* **WORK INSTRUCTION**:
Lines with the string "只有當您將" must each be copied from the listing.

* **DATA TO USE**:

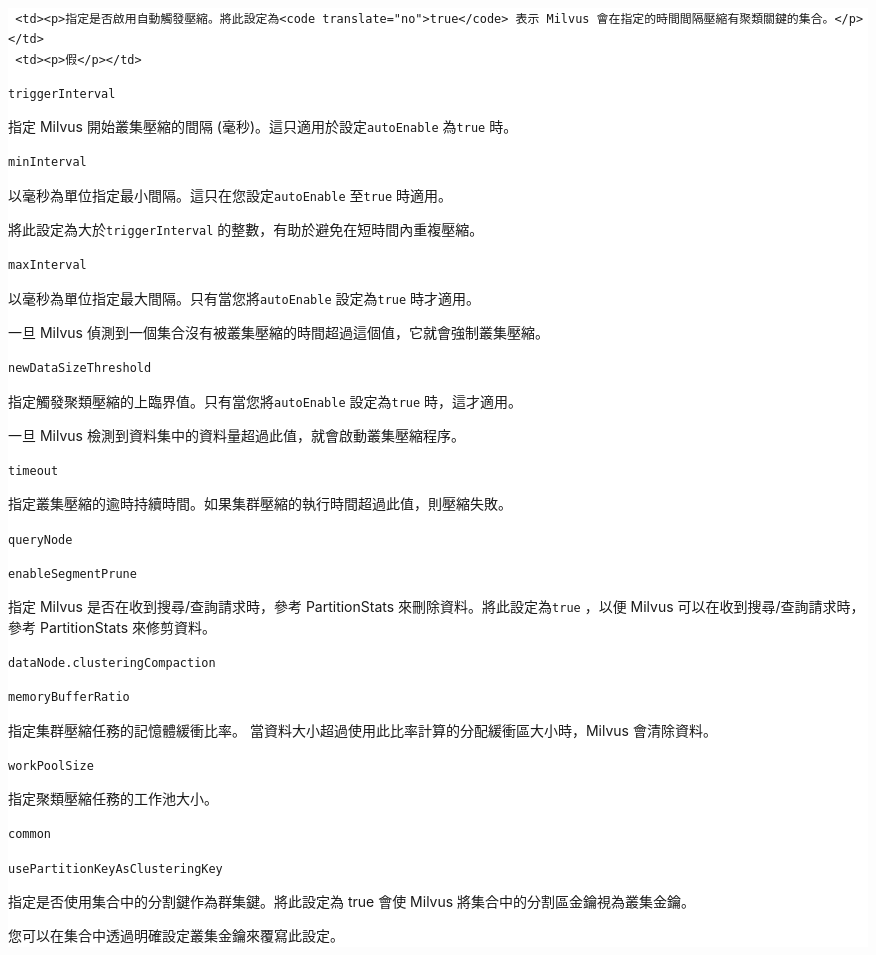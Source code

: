      <td><p>指定是否啟用自動觸發壓縮。將此設定為<code translate="no">true</code> 表示 Milvus 會在指定的時間間隔壓縮有聚類關鍵的集合。</p></td>
     <td><p>假</p></td>
   </tr>
   <tr>
     <td><p><code translate="no">triggerInterval</code></p></td>
     <td><p>指定 Milvus 開始叢集壓縮的間隔 (毫秒)。這只適用於設定<code translate="no">autoEnable</code> 為<code translate="no">true</code> 時。</p></td>
     <td></td>
   </tr>
   <tr>
     <td><p><code translate="no">minInterval</code></p></td>
     <td><p>以毫秒為單位指定最小間隔。這只在您設定<code translate="no">autoEnable</code> 至<code translate="no">true</code> 時適用。</p><p>將此設定為大於<code translate="no">triggerInterval</code> 的整數，有助於避免在短時間內重複壓縮。</p></td>
     <td></td>
   </tr>
   <tr>
     <td><p><code translate="no">maxInterval</code></p></td>
     <td><p>以毫秒為單位指定最大間隔。只有當您將<code translate="no">autoEnable</code> 設定為<code translate="no">true</code> 時才適用。</p><p>一旦 Milvus 偵測到一個集合沒有被叢集壓縮的時間超過這個值，它就會強制叢集壓縮。</p></td>
     <td></td>
   </tr>
   <tr>
     <td><p><code translate="no">newDataSizeThreshold</code></p></td>
     <td><p>指定觸發聚類壓縮的上臨界值。只有當您將<code translate="no">autoEnable</code> 設定為<code translate="no">true</code> 時，這才適用。</p><p>一旦 Milvus 檢測到資料集中的資料量超過此值，就會啟動叢集壓縮程序。</p></td>
     <td></td>
   </tr>
   <tr>
     <td><p><code translate="no">timeout</code></p></td>
     <td><p>指定叢集壓縮的逾時持續時間。如果集群壓縮的執行時間超過此值，則壓縮失敗。</p></td>
     <td></td>
   </tr>
   <tr>
     <td colspan="3"><p><code translate="no">queryNode</code></p></td>
   </tr>
   <tr>
     <td><p><code translate="no">enableSegmentPrune</code></p></td>
     <td><p>指定 Milvus 是否在收到搜尋/查詢請求時，參考 PartitionStats 來刪除資料。將此設定為<code translate="no">true</code> ，以便 Milvus 可以在收到搜尋/查詢請求時，參考 PartitionStats 來修剪資料。</p></td>
     <td></td>
   </tr>
   <tr>
     <td colspan="3"><p><code translate="no">dataNode.clusteringCompaction</code></p></td>
   </tr>
   <tr>
     <td><p><code translate="no">memoryBufferRatio</code></p></td>
     <td><p>指定集群壓縮任務的記憶體緩衝比率。  當資料大小超過使用此比率計算的分配緩衝區大小時，Milvus 會清除資料。</p></td>
     <td></td>
   </tr>
   <tr>
     <td><p><code translate="no">workPoolSize</code></p></td>
     <td><p>指定聚類壓縮任務的工作池大小。</p></td>
     <td></td>
   </tr>
   <tr>
     <td colspan="3"><p><code translate="no">common</code></p></td>
   </tr>
   <tr>
     <td><p><code translate="no">usePartitionKeyAsClusteringKey</code></p></td>
     <td><p>指定是否使用集合中的分割鍵作為群集鍵。將此設定為 true 會使 Milvus 將集合中的分割區金鑰視為叢集金鑰。 </p><p>您可以在集合中透過明確設定叢集金鑰來覆寫此設定。</p></td>
     <td></td>
   </tr>
</table>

* **RESULT OF THIS TASK**:
     <td><p>以毫秒為單位指定最大間隔。只有當您將<code translate="no">autoEnable</code> 設定為<code translate="no">true</code> 時才適用。</p><p>一旦 Milvus 偵測到一個集合沒有被叢集壓縮的時間超過這個值，它就會強制叢集壓縮。</p></td>
     <td><p>指定觸發聚類壓縮的上臨界值。只有當您將<code translate="no">autoEnable</code> 設定為<code translate="no">true</code> 時，這才適用。</p><p>一旦 Milvus 檢測到資料集中的資料量超過此值，就會啟動叢集壓縮程序。</p></td>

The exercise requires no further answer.